In fact, even the statistic cited by the Egyptian general echoes Algeria.

Smaïl Lamari, the notorious head of the Algerian intelligence service known as the Department of Counter-Espionage and Internal Security, reportedly made a similar comment twenty-one years earlier.

Mohamed Samraoui, Lamari’s former deputy who defected from the Algerian regime in the mid-1990s and wrote an account of the secret services’ role in the descent into violence titled “Chronicles of the years of blood”, attributed the following quote to his then-boss:

“I am ready and resolved to eliminate three million Algerians if it’s necessary to maintain the order which the Islamists are threatening.”

According to Samraoui, Lamari made these comments at a meeting at Chateauneuf in May 1992, before Algeria had descended into the cycle of violence that would last for ten years and claim an estimated 200,000 lives.

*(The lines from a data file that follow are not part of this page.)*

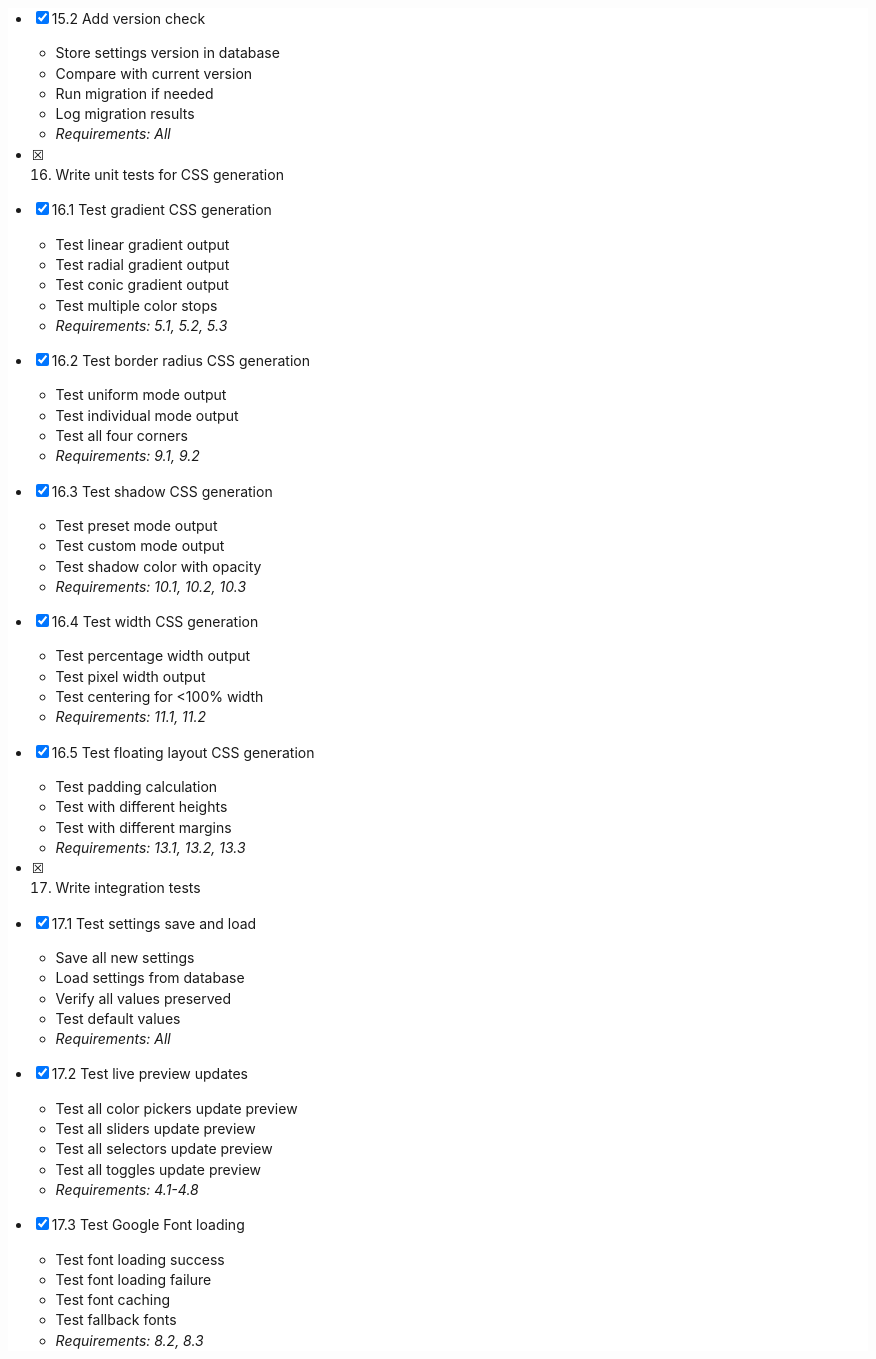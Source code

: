 - [x] 15.2 Add version check
  - Store settings version in database
  - Compare with current version
  - Run migration if needed
  - Log migration results
  - _Requirements: All_

- [x] 16. Write unit tests for CSS generation
- [x] 16.1 Test gradient CSS generation
  - Test linear gradient output
  - Test radial gradient output
  - Test conic gradient output
  - Test multiple color stops
  - _Requirements: 5.1, 5.2, 5.3_

- [x] 16.2 Test border radius CSS generation
  - Test uniform mode output
  - Test individual mode output
  - Test all four corners
  - _Requirements: 9.1, 9.2_

- [x] 16.3 Test shadow CSS generation
  - Test preset mode output
  - Test custom mode output
  - Test shadow color with opacity
  - _Requirements: 10.1, 10.2, 10.3_

- [x] 16.4 Test width CSS generation
  - Test percentage width output
  - Test pixel width output
  - Test centering for <100% width
  - _Requirements: 11.1, 11.2_

- [x] 16.5 Test floating layout CSS generation
  - Test padding calculation
  - Test with different heights
  - Test with different margins
  - _Requirements: 13.1, 13.2, 13.3_

- [x] 17. Write integration tests
- [x] 17.1 Test settings save and load
  - Save all new settings
  - Load settings from database
  - Verify all values preserved
  - Test default values
  - _Requirements: All_

- [x] 17.2 Test live preview updates
  - Test all color pickers update preview
  - Test all sliders update preview
  - Test all selectors update preview
  - Test all toggles update preview
  - _Requirements: 4.1-4.8_

- [x] 17.3 Test Google Font loading
  - Test font loading success
  - Test font loading failure
  - Test font caching
  - Test fallback fonts
  - _Requirements: 8.2, 8.3_
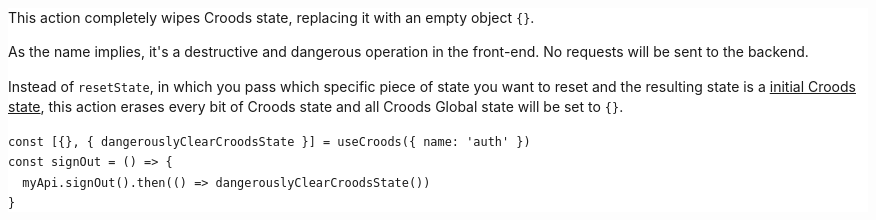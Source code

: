 This action completely wipes Croods state, replacing it with an empty object `{}`. 

As the name implies, it's a destructive and dangerous operation in the front-end. No requests will be sent to the backend.

Instead of `resetState`, in which you pass which specific piece of state you want to reset and the resulting state is a [initial Croods state](/docs/main-concepts#state), this action erases every bit of Croods state and all Croods Global state will be set to `{}`.

```
const [{}, { dangerouslyClearCroodsState }] = useCroods({ name: 'auth' })
const signOut = () => {
  myApi.signOut().then(() => dangerouslyClearCroodsState())
}
```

The Algerian generals were themselves borrowing directly from the playbook from the strategy used by the French half a century earlier, during the Algerian War, Samraoui wrote.

Some were experts, having worked directly with the French military until switching sides on the eve of independence.

The theory behind this strategy is based on “Modern Warfare”, written by the French counter-insurgency theorist Roger Trinquier.

As French journalist Marie-Monique Robin demonstrated in her 2003 documentary “The Death Squads: the French School” this same toolkit had already previously been “copied and pasted” in many of the worst dirty wars of the 20th century.

In Argentina, the French secret services provided training to the regime, as she showed in her documentary, which won the French senate’s award for the best political documentary of the year.

Given how many times the world has seen this playbook used before, in some of the worst atrocities of the later half of the 20th century, the fact that General Amr is clearly completely unfazed by the definite human cost of his endeavour or of any potential repercussions from the international community is telling.

“Afterwards, the tourists will come back, and so will foreign investors. And Egypt will be in peace for centuries to come,” he told Le Monde.

His comments, again, suggest he has paid close attention to the Algerian example. And while Lamari said it behind closed draws, Amr has told the world of his intentions.